Cet hymne à l'amour divin est censé baigner dans la lumière de l'éternité : « Dans l'Adagio, dit Mahler à Natalie, tout se résout dans la paix et dans l’Être. La roue d'Ixion des apparences s'immobilise enfin. »[1].
Le mouvement, d'une longueur exceptionnelle, commence doucement, avec seulement des cordes. Le thème initial reprend celui du 3e mouvement du Quatuor à cordes n° 16 de Beethoven.

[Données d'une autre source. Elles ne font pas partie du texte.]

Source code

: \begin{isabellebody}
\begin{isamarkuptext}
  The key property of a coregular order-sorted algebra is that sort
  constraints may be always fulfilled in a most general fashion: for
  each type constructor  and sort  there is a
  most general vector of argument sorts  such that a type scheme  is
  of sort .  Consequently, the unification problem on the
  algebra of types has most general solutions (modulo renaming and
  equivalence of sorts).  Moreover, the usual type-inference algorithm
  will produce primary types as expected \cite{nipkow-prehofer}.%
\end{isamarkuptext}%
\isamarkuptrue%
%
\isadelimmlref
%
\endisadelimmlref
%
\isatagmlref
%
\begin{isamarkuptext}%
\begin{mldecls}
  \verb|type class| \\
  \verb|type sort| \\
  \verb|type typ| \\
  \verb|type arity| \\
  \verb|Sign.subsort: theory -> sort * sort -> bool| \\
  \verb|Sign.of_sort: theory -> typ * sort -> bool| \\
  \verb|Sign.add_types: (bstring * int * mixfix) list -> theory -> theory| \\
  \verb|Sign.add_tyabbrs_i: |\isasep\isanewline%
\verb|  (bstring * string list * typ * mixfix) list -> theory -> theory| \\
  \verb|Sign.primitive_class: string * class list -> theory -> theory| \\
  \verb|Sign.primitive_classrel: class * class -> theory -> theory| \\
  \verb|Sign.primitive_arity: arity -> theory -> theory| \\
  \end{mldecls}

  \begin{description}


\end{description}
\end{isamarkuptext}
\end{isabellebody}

Les mouvements contrapuntiques révèlent ici tout l'art de Mahler dans ce style d'écriture. Progressivement les autres groupes se joignent aux cordes dans une très lente ascension. Les passages fortissimo complètent les passages plus doux plutôt que de s'y opposer.
Vers la fin, après une courte pause, le thème est repris, en toute douceur, aux trompettes, en triple piano, sur fond des cordes en tremolo. Suit alors un lent crescendo vers l'accord final de tonique, long de 29 mesures. Les timbales martèlent la quarte la-ré, rappelant le thème d'ouverture de la symphonie.
Discographie
Il existe 131 versions référencées de la Troisième Symphonie entre 1948 à 2012. En voici une discographie sélective :
- Symphonie no 3, Norma Procter, Ambrosian Opera Chorus : Chef John Mc Carthy, Wandsworth School Boys'choir : Chef Russel Burgess, William Lang : Bugle, Dennis Wick : Trombone, London Symphony Orchestra : Chef d'orchestre Jascha Horenstein, Unicorn-Kanchana (27-29/07/1970 au FairField Halls).
- Claudio Abbado, Berliner Philharmoniker, Anna Larsson (1999, Deutsche Grammophon).
- Symphonie no 3, Hilde Rössl-Majdan, Petits Chanteurs de Vienne & l'orchestre du Wiener Konzertverein dirigé par F. Charles Adler, Harmonia Mundi « Musique d'Abord ».
- Pierre Boulez, Wiener Philharmoniker, Anne Sofie von Otter (2001, Deutsche Grammophon).